Contrary to my relatively optimistic nature, I think resolutions are such a waste of time. Goals, as a concept, can be extremely wonderful; there’s something powerful about saying something and putting it into the universe that motivates us to follow through.

Unfortunately, resolutions tend to be far-reaching goals that are made, weakly attempted, and quickly dropped. It’s a relatively well-known fact that most people give up on their resolutions by the third week of January.

Dude. People can’t even follow through for an entire month...which leads me to my first issue with resolutions.

One of my biggest frustrations, in any situation, is when people are all talk but don’t act upon their intentions. In the strange week between Christmas and New Year’s Day, where the simulation seems to glitch and no one knows what day it is, friends and family everywhere start thinking and letting others know what their goals for the new year are. That’s fine and dandy, but if I’m going to be dragged into hearing about this goal, I better see you striving to achieve it.

My second frustration? People generally only set these goals at the beginning of the year. Why do we limit ourselves? Why can’t we make smaller goals more often? I am willing to bet good money that if we made smaller more attainable goals, people would stick to them better.
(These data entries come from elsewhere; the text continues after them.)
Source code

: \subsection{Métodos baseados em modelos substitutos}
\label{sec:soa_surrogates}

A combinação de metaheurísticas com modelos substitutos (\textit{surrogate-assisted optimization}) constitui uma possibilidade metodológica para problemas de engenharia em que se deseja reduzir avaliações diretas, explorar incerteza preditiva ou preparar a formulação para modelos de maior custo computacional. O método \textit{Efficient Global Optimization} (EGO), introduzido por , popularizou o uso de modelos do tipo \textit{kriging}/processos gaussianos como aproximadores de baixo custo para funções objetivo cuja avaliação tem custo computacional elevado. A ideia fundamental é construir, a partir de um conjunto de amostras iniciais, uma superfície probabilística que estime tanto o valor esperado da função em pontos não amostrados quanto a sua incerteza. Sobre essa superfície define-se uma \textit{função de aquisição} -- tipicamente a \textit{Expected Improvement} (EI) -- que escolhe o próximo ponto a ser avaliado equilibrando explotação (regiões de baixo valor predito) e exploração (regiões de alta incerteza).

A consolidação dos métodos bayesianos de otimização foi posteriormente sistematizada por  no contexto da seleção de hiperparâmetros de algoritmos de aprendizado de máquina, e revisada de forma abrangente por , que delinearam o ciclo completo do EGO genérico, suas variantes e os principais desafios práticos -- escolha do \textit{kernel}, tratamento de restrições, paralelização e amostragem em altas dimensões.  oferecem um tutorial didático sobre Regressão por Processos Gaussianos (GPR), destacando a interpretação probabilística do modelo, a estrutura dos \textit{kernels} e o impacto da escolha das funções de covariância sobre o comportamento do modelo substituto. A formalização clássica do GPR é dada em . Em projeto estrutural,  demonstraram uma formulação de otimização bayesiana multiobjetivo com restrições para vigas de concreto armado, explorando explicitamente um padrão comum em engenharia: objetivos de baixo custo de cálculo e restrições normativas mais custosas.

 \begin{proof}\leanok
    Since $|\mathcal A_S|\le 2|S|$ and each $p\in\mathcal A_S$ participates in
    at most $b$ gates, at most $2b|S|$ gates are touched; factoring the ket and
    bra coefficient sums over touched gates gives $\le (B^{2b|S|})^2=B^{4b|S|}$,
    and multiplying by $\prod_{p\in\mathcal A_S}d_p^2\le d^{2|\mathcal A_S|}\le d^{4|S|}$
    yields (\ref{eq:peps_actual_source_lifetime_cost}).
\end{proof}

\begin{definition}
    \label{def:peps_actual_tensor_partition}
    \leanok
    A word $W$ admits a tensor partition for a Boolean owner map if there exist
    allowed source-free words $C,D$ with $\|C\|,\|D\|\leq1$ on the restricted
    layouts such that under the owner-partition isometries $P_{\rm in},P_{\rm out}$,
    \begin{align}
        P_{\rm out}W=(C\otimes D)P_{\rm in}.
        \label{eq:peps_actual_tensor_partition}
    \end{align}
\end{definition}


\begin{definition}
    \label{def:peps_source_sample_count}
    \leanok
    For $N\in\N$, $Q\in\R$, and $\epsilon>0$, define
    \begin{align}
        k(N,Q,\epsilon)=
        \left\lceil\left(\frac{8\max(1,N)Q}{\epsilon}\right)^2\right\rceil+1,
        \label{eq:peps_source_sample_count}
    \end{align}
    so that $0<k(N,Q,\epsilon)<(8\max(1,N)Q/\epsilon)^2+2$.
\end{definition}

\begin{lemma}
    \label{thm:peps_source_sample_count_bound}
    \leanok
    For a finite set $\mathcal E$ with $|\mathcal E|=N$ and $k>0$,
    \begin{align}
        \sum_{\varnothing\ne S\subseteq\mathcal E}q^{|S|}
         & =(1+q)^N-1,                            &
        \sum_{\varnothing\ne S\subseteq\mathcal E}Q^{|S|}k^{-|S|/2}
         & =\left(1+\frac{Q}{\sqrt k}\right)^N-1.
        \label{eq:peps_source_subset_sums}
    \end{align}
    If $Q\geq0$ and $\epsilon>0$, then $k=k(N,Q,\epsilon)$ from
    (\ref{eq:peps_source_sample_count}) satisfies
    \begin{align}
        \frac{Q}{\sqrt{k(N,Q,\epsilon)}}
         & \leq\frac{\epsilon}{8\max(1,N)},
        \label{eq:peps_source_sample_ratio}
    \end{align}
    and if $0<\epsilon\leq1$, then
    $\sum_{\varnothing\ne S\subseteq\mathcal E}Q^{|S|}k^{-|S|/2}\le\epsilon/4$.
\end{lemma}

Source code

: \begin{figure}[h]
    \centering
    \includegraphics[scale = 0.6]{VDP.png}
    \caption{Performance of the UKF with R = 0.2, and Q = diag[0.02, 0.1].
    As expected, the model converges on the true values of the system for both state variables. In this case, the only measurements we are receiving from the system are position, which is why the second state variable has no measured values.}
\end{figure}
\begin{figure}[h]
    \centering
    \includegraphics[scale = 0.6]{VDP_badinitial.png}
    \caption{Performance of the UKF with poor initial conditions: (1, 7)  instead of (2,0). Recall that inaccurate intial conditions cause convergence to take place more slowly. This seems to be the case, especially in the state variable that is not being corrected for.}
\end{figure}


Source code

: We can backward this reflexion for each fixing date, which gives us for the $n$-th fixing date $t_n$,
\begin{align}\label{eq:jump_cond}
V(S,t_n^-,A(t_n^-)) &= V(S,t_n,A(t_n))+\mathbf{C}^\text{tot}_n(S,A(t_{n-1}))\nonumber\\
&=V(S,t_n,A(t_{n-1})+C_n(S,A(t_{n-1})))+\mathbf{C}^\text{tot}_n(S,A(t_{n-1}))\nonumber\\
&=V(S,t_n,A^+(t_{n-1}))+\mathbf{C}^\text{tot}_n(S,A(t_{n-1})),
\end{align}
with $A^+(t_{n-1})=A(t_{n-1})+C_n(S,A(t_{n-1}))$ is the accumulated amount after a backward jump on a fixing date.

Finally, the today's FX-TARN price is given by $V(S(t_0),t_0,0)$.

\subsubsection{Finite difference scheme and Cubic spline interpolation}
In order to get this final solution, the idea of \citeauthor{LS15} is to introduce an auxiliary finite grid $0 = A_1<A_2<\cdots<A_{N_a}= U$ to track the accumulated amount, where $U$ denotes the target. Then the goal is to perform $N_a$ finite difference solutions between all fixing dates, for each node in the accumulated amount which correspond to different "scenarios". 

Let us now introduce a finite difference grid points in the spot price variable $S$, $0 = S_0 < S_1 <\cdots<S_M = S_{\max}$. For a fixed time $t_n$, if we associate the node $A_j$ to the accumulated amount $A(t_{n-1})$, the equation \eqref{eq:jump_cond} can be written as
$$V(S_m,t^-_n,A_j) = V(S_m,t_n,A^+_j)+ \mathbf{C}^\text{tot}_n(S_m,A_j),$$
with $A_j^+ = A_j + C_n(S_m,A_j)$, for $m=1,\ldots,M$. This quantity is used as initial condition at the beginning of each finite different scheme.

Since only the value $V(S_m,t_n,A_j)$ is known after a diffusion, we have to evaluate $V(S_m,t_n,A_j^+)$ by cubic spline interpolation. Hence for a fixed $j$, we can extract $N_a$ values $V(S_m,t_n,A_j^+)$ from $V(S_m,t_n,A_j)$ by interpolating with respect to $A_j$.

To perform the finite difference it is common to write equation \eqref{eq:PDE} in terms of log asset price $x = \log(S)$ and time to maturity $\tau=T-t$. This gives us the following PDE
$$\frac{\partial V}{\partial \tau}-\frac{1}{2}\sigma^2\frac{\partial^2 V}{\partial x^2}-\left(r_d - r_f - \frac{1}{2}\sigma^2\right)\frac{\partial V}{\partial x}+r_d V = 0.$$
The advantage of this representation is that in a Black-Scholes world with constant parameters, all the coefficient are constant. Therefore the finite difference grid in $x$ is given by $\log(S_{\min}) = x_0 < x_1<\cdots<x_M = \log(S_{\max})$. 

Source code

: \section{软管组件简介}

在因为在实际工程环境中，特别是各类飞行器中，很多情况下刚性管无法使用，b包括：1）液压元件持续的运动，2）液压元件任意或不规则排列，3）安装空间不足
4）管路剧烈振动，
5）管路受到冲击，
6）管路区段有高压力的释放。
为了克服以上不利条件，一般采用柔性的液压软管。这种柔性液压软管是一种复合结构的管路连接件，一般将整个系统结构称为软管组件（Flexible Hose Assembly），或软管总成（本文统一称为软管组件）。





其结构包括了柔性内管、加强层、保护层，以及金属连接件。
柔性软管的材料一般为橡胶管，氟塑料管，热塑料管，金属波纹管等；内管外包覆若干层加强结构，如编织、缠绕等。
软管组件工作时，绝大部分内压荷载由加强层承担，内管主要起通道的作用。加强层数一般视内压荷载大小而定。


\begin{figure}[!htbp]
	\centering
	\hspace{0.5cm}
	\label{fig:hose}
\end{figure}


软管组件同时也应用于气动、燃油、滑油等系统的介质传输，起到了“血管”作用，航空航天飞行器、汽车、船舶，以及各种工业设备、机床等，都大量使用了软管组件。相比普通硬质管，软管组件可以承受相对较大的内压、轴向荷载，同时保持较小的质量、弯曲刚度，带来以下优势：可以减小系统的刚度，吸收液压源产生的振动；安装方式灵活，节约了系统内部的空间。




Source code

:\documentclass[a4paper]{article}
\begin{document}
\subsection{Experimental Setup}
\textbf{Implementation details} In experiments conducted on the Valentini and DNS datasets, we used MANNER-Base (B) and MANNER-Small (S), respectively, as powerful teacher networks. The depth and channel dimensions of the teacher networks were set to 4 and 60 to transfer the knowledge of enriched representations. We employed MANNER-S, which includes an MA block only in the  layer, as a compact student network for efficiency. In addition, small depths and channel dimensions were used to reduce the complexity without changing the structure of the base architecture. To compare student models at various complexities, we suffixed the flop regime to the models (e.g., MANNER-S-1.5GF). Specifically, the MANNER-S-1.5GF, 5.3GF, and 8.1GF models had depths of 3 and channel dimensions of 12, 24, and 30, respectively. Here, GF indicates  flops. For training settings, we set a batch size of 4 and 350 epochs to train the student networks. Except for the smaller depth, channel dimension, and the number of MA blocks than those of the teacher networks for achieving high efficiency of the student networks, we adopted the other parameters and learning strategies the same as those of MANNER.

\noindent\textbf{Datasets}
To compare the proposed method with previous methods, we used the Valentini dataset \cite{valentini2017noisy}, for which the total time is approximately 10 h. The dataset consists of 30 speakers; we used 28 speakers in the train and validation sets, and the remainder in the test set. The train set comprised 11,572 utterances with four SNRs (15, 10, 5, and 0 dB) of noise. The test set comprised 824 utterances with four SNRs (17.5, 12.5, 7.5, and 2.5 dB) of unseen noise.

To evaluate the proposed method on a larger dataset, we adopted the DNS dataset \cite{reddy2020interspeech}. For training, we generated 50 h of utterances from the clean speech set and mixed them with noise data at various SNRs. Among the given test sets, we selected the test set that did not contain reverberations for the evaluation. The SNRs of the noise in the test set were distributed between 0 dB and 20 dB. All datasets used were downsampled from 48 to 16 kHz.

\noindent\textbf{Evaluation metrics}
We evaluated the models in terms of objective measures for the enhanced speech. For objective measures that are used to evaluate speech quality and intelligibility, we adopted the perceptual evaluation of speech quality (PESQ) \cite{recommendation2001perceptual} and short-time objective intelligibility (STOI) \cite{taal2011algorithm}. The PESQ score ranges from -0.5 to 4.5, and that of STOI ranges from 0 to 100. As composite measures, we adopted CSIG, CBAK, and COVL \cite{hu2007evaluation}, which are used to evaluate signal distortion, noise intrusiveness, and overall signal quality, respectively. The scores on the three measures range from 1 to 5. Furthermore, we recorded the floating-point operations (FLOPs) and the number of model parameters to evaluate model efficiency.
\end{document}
So, instead of making a New Year’s resolution, my roommate and I have started making semester and summer goals. So far, we’ve kept up with them, and they’re relatively diverse in range. From waking up before 9 to spending less time on our phones, I can confidently say we’ve only caved on them once and immediately rebounded.

Reaching and maintaining goals are totally doable. Instead of putting heavy pressure title on it, just focus on taking the small steps every day. We spend so much time thinking about how much we could get done if we did that one thing, so why not just do it?

So, instead of ignoring those goals I know you made, make smaller more realistic goals and stick to them. “New year, new me,” is completely possible if you don’t set yourself up for failure with unrealistic goals. Go get ‘em, HC babes!